Social Liberalism as Class Warfare

Fortunately enough (for them), most inhabitants of the overclass seem to know intuitively that these freewheeling scripts don’t bear that much relationship to the way that successful, upwardly-mobile people actually live and mate and marry. (The movies make college life seem like nonstop beer-soaked dissipation, for instance, but actually “individuals attending four year colleges and universities report some of the lowest levels of casual sex regardless of how casual sex is measured …”) So again, if you were inclined to view all of this suspiciously, you might look at the culture industry — networks and production companies, magazines and music labels — and note that the messages it sends about sex are a kind of win-win for the class of people running it. They get to profit off various forms of exploitation directly, because sex sells and shock value attracts eyeballs. And then they also reap benefits indirectly – because the teaching they’re offering to the masses, the vision of the good life, is one that tends to ratify existing class hierarchies, by encouraging precisely the behaviors and choices that in the real world make it hard to rise and thrive.
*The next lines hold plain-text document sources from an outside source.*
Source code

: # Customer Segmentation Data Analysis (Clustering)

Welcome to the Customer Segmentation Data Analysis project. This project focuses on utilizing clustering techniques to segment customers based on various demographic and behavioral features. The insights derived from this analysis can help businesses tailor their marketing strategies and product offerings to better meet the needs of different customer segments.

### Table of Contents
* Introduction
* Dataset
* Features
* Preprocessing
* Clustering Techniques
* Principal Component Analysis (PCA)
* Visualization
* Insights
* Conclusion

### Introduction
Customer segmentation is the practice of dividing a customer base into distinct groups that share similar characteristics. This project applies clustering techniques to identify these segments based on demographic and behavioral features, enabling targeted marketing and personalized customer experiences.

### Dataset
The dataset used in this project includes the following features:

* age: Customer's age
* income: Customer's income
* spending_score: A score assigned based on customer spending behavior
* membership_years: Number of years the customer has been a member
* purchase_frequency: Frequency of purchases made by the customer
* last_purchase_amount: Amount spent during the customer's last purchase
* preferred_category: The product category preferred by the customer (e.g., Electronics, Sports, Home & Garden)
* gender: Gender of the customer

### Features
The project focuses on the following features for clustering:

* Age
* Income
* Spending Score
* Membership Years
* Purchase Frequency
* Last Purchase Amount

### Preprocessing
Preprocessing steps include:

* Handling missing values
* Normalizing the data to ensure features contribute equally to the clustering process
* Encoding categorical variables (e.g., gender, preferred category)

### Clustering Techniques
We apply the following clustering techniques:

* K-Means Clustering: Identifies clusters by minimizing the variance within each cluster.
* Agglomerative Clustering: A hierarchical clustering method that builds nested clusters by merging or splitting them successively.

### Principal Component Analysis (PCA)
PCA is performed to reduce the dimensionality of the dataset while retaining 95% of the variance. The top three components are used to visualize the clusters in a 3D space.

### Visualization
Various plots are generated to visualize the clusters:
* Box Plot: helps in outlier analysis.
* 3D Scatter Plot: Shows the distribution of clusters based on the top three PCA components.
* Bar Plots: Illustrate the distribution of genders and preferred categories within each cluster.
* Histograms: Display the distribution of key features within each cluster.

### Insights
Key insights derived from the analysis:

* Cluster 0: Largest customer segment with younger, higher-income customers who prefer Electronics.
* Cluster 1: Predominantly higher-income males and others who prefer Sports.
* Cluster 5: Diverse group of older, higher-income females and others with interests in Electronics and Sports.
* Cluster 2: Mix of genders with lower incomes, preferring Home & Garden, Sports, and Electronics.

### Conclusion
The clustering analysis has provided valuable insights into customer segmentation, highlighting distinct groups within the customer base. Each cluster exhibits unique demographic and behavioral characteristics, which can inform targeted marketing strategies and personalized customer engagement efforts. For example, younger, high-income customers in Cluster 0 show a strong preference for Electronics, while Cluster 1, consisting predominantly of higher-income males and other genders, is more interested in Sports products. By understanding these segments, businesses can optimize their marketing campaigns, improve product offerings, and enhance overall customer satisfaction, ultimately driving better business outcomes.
In this sense, one might suspect our cultural elites of being a little bit like the Silicon Valley parents who send their kids to computer-free schools: They don’t mind pushing the moral envelope in the shows they greenlight and the songs they produce, because they’re confident that their own kids have the sophistication required to regard Robin Thicke and Miley Cyrus as amusements rather than role models, the social capital required to keep the culture’s messages at arm’s length.